ABOUT THIS TASK
What lines in the data below mention the string "clients"? Copy them out.

INPUT DATA
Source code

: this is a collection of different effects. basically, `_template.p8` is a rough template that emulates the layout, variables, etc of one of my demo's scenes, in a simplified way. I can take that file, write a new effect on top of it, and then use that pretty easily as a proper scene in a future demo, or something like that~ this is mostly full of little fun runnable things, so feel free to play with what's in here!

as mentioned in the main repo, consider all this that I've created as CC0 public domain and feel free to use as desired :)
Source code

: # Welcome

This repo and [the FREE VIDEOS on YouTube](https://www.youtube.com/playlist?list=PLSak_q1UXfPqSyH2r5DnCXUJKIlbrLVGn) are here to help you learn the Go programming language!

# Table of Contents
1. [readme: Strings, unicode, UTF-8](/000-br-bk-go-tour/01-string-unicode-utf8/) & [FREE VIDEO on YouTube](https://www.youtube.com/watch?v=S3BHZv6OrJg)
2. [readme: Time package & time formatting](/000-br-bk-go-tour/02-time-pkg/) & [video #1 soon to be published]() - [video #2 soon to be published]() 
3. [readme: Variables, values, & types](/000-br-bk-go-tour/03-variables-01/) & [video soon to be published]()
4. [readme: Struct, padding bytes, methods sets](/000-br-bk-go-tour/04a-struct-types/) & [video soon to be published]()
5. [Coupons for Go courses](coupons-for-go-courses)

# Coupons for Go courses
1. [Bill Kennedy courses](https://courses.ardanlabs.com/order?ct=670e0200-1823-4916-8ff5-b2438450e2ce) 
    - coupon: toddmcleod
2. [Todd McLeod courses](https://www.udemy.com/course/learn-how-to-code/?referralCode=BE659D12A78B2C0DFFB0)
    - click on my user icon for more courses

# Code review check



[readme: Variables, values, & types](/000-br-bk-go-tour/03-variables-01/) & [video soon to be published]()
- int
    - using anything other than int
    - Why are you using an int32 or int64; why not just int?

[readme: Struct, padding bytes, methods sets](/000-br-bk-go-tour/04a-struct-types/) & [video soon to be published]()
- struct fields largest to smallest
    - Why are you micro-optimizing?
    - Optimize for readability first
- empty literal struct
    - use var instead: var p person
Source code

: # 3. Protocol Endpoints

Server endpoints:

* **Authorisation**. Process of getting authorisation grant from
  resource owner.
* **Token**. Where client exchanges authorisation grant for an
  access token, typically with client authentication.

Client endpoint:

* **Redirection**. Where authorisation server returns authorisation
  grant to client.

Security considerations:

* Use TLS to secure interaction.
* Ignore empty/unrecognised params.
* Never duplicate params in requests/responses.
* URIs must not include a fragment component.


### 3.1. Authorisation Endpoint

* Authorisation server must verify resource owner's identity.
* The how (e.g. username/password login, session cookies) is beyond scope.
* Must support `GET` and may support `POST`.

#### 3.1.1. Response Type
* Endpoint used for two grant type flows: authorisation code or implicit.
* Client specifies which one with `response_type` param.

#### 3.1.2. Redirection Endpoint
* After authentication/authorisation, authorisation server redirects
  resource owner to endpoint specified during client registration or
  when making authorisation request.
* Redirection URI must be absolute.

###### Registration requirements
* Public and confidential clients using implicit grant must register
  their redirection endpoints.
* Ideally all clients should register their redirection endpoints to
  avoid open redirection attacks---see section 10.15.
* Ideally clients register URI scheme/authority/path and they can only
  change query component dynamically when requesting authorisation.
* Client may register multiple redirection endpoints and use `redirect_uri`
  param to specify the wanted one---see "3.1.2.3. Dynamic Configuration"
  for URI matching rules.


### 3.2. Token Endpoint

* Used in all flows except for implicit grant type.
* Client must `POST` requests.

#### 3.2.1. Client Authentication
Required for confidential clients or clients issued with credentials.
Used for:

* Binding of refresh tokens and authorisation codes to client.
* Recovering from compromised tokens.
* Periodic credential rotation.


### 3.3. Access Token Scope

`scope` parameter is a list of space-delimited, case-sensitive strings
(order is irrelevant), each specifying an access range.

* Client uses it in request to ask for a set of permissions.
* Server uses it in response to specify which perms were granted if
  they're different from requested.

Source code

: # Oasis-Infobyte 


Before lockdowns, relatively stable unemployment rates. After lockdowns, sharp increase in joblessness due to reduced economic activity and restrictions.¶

ANSWER SPACE
* Public and confidential clients using implicit grant must register
* Ideally all clients should register their redirection endpoints to
* Ideally clients register URI scheme/authority/path and they can only
Required for confidential clients or clients issued with credentials.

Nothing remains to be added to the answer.